Buying a condominium is popular with many people who want more time to enjoy life and want ownership with minimum amount of maintenance.
1. New or Existing condos?
New– Understand that there are inherent differences between new condo developments and existing ones. New developments are, in the eyes of a lender, more risky than pre-existing ones. The guidelines for these are even more stringent. There are very specific guidelines as to the required number of units sold, the number units completed and the degree of completion on the common areas. New condo will have lower condo fees, but no established condo association. Existing– The condo fees might be higher because of maintenance issues and has a well established association.
2. Who lives here?
It is very important to know who lives in the building and who owns the other units. This goes well beyond affecting your quality of life after moving in. It actually has a great deal of impact during the financing of the property. Lender will require that a condominium questionnaire be completed in conjunction with the transaction. The lender assesses whether or not the building is Fannie Mae or FHA approved. They want to know if there is pending litigation, the number of units that are rented, number of units that are delinquent on association dues, how many units are in foreclosure and even how many units are owned by a single entity. A condo unit that is not Fannie Mae or FHA approved will be tough for a buyer to find a loan. Worse if you are an owner, you have fewer buyers who can purchase your condo.
3. What are rules for the condo association?

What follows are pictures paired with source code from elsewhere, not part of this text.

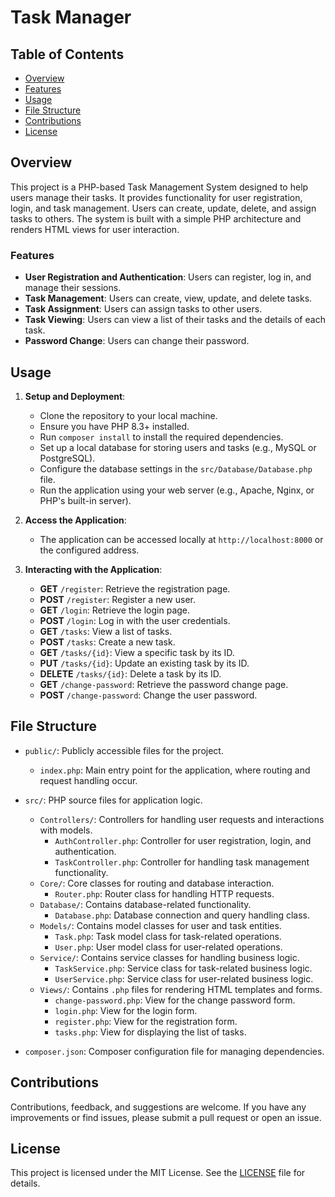 # Task Manager

## Table of Contents

- [Overview](#overview)
- [Features](#features)
- [Usage](#usage)
- [File Structure](#file-structure)
- [Contributions](#contributions)
- [License](#license)

## Overview
This project is a PHP-based Task Management System designed to help users manage their tasks. It provides functionality for user registration, login, and task management. Users can create, update, delete, and assign tasks to others. The system is built with a simple PHP architecture and renders HTML views for user interaction.

### Features
- **User Registration and Authentication**: Users can register, log in, and manage their sessions.
- **Task Management**: Users can create, view, update, and delete tasks.
- **Task Assignment**: Users can assign tasks to other users.
- **Task Viewing**: Users can view a list of their tasks and the details of each task.
- **Password Change**: Users can change their password.

## Usage
1. **Setup and Deployment**:
    - Clone the repository to your local machine.
    - Ensure you have PHP 8.3+ installed.
    - Run `composer install` to install the required dependencies.
    - Set up a local database for storing users and tasks (e.g., MySQL or PostgreSQL).
    - Configure the database settings in the `src/Database/Database.php` file.
    - Run the application using your web server (e.g., Apache, Nginx, or PHP's built-in server).

2. **Access the Application**:
    - The application can be accessed locally at `http://localhost:8000` or the configured address.

3. **Interacting with the Application**:
    - **GET** `/register`: Retrieve the registration page.
    - **POST** `/register`: Register a new user.
    - **GET** `/login`: Retrieve the login page.
    - **POST** `/login`: Log in with the user credentials.
    - **GET** `/tasks`: View a list of tasks.
    - **POST** `/tasks`: Create a new task.
    - **GET** `/tasks/{id}`: View a specific task by its ID.
    - **PUT** `/tasks/{id}`: Update an existing task by its ID.
    - **DELETE** `/tasks/{id}`: Delete a task by its ID.
    - **GET** `/change-password`: Retrieve the password change page.
    - **POST** `/change-password`: Change the user password.

## File Structure
- `public/`: Publicly accessible files for the project.
    - `index.php`: Main entry point for the application, where routing and request handling occur.

- `src/`: PHP source files for application logic.
    - `Controllers/`: Controllers for handling user requests and interactions with models.
        - `AuthController.php`: Controller for user registration, login, and authentication.
        - `TaskController.php`: Controller for handling task management functionality.
    - `Core/`: Core classes for routing and database interaction.
        - `Router.php`: Router class for handling HTTP requests.
    - `Database/`: Contains database-related functionality.
        - `Database.php`: Database connection and query handling class.
    - `Models/`: Contains model classes for user and task entities.
        - `Task.php`: Task model class for task-related operations.
        - `User.php`: User model class for user-related operations.
    - `Service/`: Contains service classes for handling business logic.
        - `TaskService.php`: Service class for task-related business logic.
        - `UserService.php`: Service class for user-related business logic.
    - `Views/`: Contains `.php` files for rendering HTML templates and forms.
        - `change-password.php`: View for the change password form.
        - `login.php`: View for the login form.
        - `register.php`: View for the registration form.
        - `tasks.php`: View for displaying the list of tasks.

- `composer.json`: Composer configuration file for managing dependencies.

## Contributions
Contributions, feedback, and suggestions are welcome. If you have any improvements or find issues, please submit a pull request or open an issue.

## License
This project is licensed under the MIT License. See the [LICENSE](LICENSE) file for details.
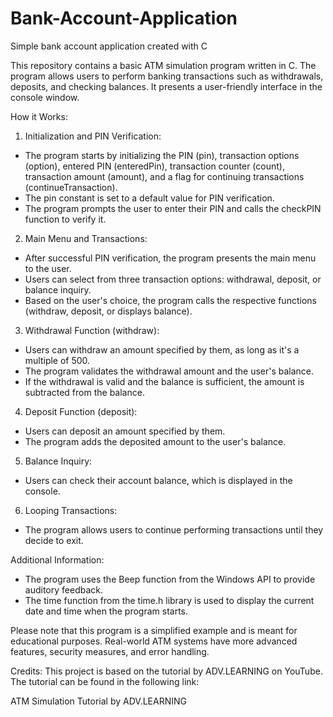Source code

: # Bank-Account-Application
Simple bank account application created with C

This repository contains a basic ATM simulation program written in C. 
The program allows users to perform banking transactions such as withdrawals, deposits, and checking balances. It presents a user-friendly interface in the console window.

How it Works:
1) Initialization and PIN Verification:

- The program starts by initializing the PIN (pin), transaction options (option), entered PIN (enteredPin), transaction counter (count), transaction amount (amount), and a flag for continuing transactions (continueTransaction).
- The pin constant is set to a default value for PIN verification.
- The program prompts the user to enter their PIN and calls the checkPIN function to verify it.

2) Main Menu and Transactions:

- After successful PIN verification, the program presents the main menu to the user.
- Users can select from three transaction options: withdrawal, deposit, or balance inquiry.
- Based on the user's choice, the program calls the respective functions (withdraw, deposit, or displays balance).

3) Withdrawal Function (withdraw):

- Users can withdraw an amount specified by them, as long as it's a multiple of 500.
- The program validates the withdrawal amount and the user's balance.
- If the withdrawal is valid and the balance is sufficient, the amount is subtracted from the balance.

4) Deposit Function (deposit):

- Users can deposit an amount specified by them.
- The program adds the deposited amount to the user's balance.

5) Balance Inquiry:
- Users can check their account balance, which is displayed in the console.

6) Looping Transactions:
- The program allows users to continue performing transactions until they decide to exit.

Additional Information:
- The program uses the Beep function from the Windows API to provide auditory feedback.
- The time function from the time.h library is used to display the current date and time when the program starts.

Please note that this program is a simplified example and is meant for educational purposes. Real-world ATM systems have more advanced features, security measures, and error handling.

Credits:
This project is based on the tutorial by ADV.LEARNING on YouTube. The tutorial can be found in the following link:

ATM Simulation Tutorial by ADV.LEARNING
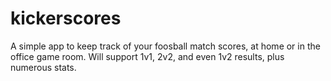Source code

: # kickerscores
A simple app to keep track of your foosball match scores, at home or in the office game room.
Will support 1v1, 2v2, and even 1v2 results, plus numerous stats.
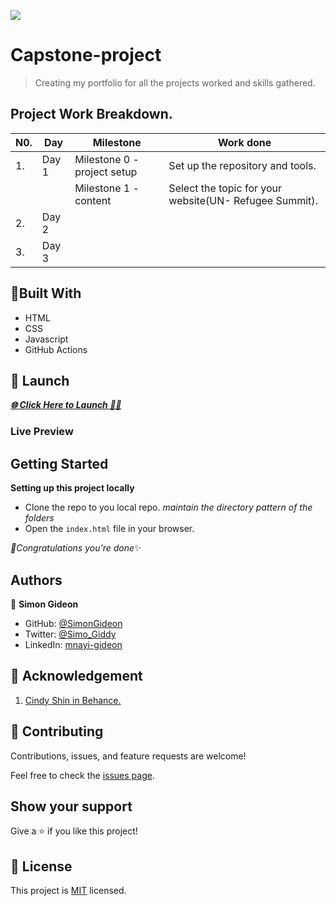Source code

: ![](https://img.shields.io/badge/Microverse-blueviolet)

# Capstone-project

> Creating my portfolio for all the projects worked and skills gathered.

## Project Work Breakdown.
|N0.|  Day    | Milestone             | Work done  |
|---|-------  |-----------------------|------------|
| 1.|  Day 1  |  Milestone 0 - project setup |Set up the repository and tools.|
|   |         | Milestone 1 - content|Select the topic for your website(UN- Refugee Summit). |    
| 2.|Day 2    |           |   |   |   |
| 3.|Day 3    |           |   |   |   |

## 🗼Built With

- HTML
- CSS
- Javascript
- GitHub Actions

## 🛫 Launch
 ***[🌐 Click Here to Launch 🧑‍✈️](https://simongideon.github.io/Capstone-project/)***
### Live Preview


## Getting Started

**Setting up this project locally**
- Clone the repo to you local repo.
*maintain the directory pattern of the folders*
- Open the `index.html` file in your browser.

*🎉Congratulations you're done*✨

## Authors

👤 **Simon Gideon**

- GitHub: [@SimonGideon](https://github.com/SimonGideon)
- Twitter: [@Simo_Giddy](https://twitter.com/Simo_Giddy)
- LinkedIn: [mnayi-gideon](https://linkedin.com/in/mnayi-gideon)

## 👏 Acknowledgement 
1. [Cindy Shin in Behance.](https://www.behance.net/adagio07)


## 🤝 Contributing

Contributions, issues, and feature requests are welcome!

Feel free to check the [issues page](../../issues/).

## Show your support

Give a ⭐️ if you like this project!


## 📝 License

This project is [MIT](./MIT.md) licensed.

Rules can be as benign as what you can hang on your outside door and as major as whether or not you can rent the unit. Can you have a large dog? Do you get to put up Christmas decorations? Where can visitors park? Are you allowed to list your space on Airbnb or rent it out long-term? These questions might slip your mind when you’re in the thick of negotiating your condominium purchase, but they could ultimately determine if condo living is right for you
4. Amenities Galore?
Many buyers want their association to offer a lot of amenities such as pool, gym, playground, elevators and more. Just keep in mind the more amenities the higher the condo fees and over time these costs can go real high.
5. What should I expect for myCondo fees?
If you are buyer, check to see what the average condo fee in the zip code you are interested in is. Low condo fees are great, but that is not necessarily a great thing. The association might not be collecting enough fees and therefore deferring maintenance. More importantly check the reserves. The reserve is the money set aside by the association for future repairs. You need to know what the required reserve amount is. If the reserve is below what is required then this a red flag because the association is going to need to find money for present and future repairs.
6. Are there Special assessments?
This is a lump sum of money each owner is required to pay. Usually it is intended to raise a low reserve fund or the associations needs money to do repairs on the building. Always check if the condo has a special assessment. The seller is required to tell the prospective buyer about this. Check recent association minutes to make sure there is no future assessment been discussed. Condo meeting minutes can give you an idea about the most common complaints and how they’re handled. This information will be in the packet provided to you the buyer.
7. How many units are occupied by renters or for sale?
This is an indication of a condo that is hard to find a lender who will finance the property or if you have already bought in that association it is tough to sell. This association will likely have a high turnover of residents and poor maintenance.
Buying a condo can be an excellent way to invest in real estate without bearing some of the major responsibilities of home-ownership. However, it’s important to be aware of some of these pitfalls.